Party Poison, Kobra Kid, Fun Ghoul, Jet Star. The Fabulous Four.

"My name..." Poison whispers, wondering if he should continue. If he should reveal his name, a gateway to who he once was. "My name is not important, but... everyone called me Gee. Before this happened, before I was Party Poison, I was Gee."

"It's a nice name, or nickname, more like." I prop my chin on his shoulder and smile. "But you'll always be Poison to me."

"That's because it's who I am now. I'm not Gee anymore, I'm Poison. Besides, you've never known me as anything but Poison." He drops the hem of my shirt and just rests his hand. "Just like you'll always be Mercury to me, real name or not, you're Mercury Monster, a Fabulous Killjoy."

I pause for a moment, inhaling the bitter sweet smell of cigarettes and unscented soap before continuing. "My name..."

"You don't have to tell me, like I said, you'll always be Mercury to me." His eyes are soft, comforting, loving.

"I want to tell you. I want to tell someone." I breathe deeply and exhale strongly. "My name is Marie Grace."

"It's beautiful." He leans up to kiss me softly. "An innocent name, not like the one you have now. The name you've given yourself. The name you have now, your identity, is a warrior, a fighter. A Killjoy."

"That's the first time I've spoken my birth name aloud in four years..." I feel emotion build in my throat. "It sounds wrong, like it belongs to someone else. A child maybe."

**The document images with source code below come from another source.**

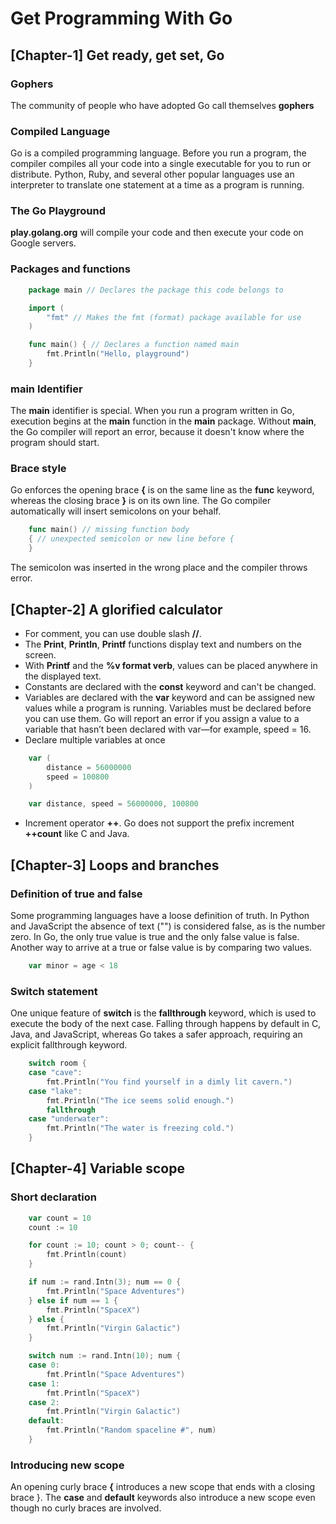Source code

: # Get Programming With Go
## [Chapter-1] Get ready, get set, Go
### Gophers
The community of people who have adopted Go call themselves **gophers**

### Compiled Language
Go is a compiled programming language. Before you run a program, the compiler
compiles all your code into a single executable for you to run or distribute. 
Python, Ruby, and several other popular languages use an interpreter to translate 
one statement at a time as a program is running.

### The Go Playground
**play.golang.org** will compile your code and then execute your code on Google
servers.

### Packages and functions
```go
    package main // Declares the package this code belongs to                                 

    import (
        "fmt" // Makes the fmt (format) package available for use                                    
    )

    func main() { // Declares a function named main                                 
        fmt.Println("Hello, playground")         
    }
```

### main Identifier
The **main** identifier is special. When you run a program written in Go, execution 
begins at the **main** function in the **main** package. Without **main**, the Go
compiler will report an error, because it doesn't know where the program should start.

### Brace style
Go enforces the opening brace **{** is on the same line as the **func** keyword, 
whereas the closing brace **}** is on its own line. The Go compiler automatically will
insert semicolons on your behalf. 

```go
    func main() // missing function body
    { // unexpected semicolon or new line before {                
    }
```

The semicolon was inserted in the wrong place and the compiler throws error. 

## [Chapter-2] A glorified calculator
* For comment, you can use double slash **//**.
* The **Print**, **Println**, **Printf** functions display text and numbers on the screen.
* With **Printf** and the **%v format verb**, values can be placed anywhere in the displayed text. 
* Constants are declared with the **const** keyword and can't be changed.
* Variables are declared with the **var** keyword and can be assigned new values
while a program is running. Variables must be declared before you can use them. Go will report an error if you assign a value to a variable that hasn’t been declared with var—for example, speed = 16.
* Declare multiple variables at once
```go
    var (
        distance = 56000000
        speed = 100800
    )
```
```go
    var distance, speed = 56000000, 100800
```
* Increment operator **++**. Go does not support the prefix increment **++count** like C and Java.

## [Chapter-3] Loops and branches
### Definition of true and false
Some programming languages have a loose definition of truth. In Python and JavaScript the absence of text ("") is considered false, as is the number zero. In Go, the only true value is true and the only false value is false. Another way to arrive at a true or false value is by comparing two values. 

```go
    var minor = age < 18
```

### Switch statement
One unique feature of **switch** is the **fallthrough** keyword, which is used to execute the body of the next case. Falling through happens by default in C, Java, and JavaScript, whereas Go takes a safer approach, requiring an explicit fallthrough keyword.
```go
    switch room {
    case "cave":
        fmt.Println("You find yourself in a dimly lit cavern.")
    case "lake":
        fmt.Println("The ice seems solid enough.")
        fallthrough
    case "underwater":
        fmt.Println("The water is freezing cold.")
    }
```

## [Chapter-4] Variable scope
### Short declaration
```go
    var count = 10
    count := 10
```
```go
    for count := 10; count > 0; count-- {
        fmt.Println(count)
    }
```
```go
    if num := rand.Intn(3); num == 0 {
        fmt.Println("Space Adventures")
    } else if num == 1 {
        fmt.Println("SpaceX")
    } else {
        fmt.Println("Virgin Galactic")
    }   
```
```go
    switch num := rand.Intn(10); num {
    case 0:
        fmt.Println("Space Adventures")
    case 1:
        fmt.Println("SpaceX")
    case 2:
        fmt.Println("Virgin Galactic")
    default:
        fmt.Println("Random spaceline #", num)
    }
```
### Introducing new scope
An opening curly brace **{** introduces a new scope that ends with a closing brace }. The **case** and **default** keywords also introduce a new scope even though no curly braces are involved.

"Because you were a child when you were called upon by that. But that child is no more, you're no longer a child--you're a fighter, a survivor. I don't think you ever were a child, or had the time to be. Like Gracie, you both had to grow up too fast." He shifts slightly, playing with my hair and tracing my features, fingers grazing my cheeks and brim of my nose, my jaw and collarbone. He moves to kiss where his fingers once danced across my skin and to the soft part below my ear and jaw. "But I still love you. Both parts; Mercury Monster and Marie Grace, though you hide the latter from the world."

I do not speak anymore, just reviling in the fact that I have finally spoken my birth name aloud for the first time in over four years. I never thought I would, aloud or in my head. Never to another person.

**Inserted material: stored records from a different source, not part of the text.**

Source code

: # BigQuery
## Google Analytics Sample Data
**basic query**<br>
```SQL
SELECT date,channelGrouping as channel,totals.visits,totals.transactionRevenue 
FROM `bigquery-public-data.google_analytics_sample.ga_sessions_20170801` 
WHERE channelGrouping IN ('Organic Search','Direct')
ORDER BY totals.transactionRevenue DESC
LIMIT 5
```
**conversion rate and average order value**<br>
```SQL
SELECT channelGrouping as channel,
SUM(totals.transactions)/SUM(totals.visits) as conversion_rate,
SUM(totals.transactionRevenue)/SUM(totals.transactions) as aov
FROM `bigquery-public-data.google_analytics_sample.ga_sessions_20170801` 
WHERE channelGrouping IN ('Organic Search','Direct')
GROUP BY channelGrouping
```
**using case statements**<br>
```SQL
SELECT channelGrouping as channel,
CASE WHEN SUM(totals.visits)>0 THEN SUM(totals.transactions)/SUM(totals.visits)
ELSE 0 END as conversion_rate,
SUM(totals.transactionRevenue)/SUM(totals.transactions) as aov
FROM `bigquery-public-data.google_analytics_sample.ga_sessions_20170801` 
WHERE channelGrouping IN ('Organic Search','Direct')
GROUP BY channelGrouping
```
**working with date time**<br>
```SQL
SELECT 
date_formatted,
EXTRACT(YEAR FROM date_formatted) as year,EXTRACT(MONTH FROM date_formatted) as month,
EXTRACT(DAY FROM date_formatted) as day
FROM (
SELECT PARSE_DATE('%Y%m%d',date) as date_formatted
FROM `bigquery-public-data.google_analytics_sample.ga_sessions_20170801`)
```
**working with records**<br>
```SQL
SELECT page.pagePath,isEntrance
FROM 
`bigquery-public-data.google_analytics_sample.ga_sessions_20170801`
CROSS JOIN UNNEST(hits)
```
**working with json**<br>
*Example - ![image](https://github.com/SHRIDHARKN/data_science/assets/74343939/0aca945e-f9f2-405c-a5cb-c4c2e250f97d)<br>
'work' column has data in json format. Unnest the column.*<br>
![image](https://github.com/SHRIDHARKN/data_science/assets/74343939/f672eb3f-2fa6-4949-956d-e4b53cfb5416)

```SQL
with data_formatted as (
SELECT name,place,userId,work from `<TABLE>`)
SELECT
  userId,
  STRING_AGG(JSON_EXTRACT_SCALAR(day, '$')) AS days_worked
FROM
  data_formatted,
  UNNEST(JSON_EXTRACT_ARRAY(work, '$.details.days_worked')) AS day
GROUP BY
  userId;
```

I never thought I could trust someone so much I would tell them my real name. Something inside tells me I made a mistake, that I should never speak such abomination as my name aloud.

As I lay here, wrapped in Poison's arms, the screaming voice in my head, the one that wails in agonized voices that I am wrong, dies slightly, for just a moment.

As I lay here, wrapped in Poison's arms, I forget the world for just a moment. The past that cannot be left in the past stands at the threshold of my mind but does not enter. He does not let it, just for a moment

As I lay here, wrapped in Poison's arms, I am safe, for just a moment.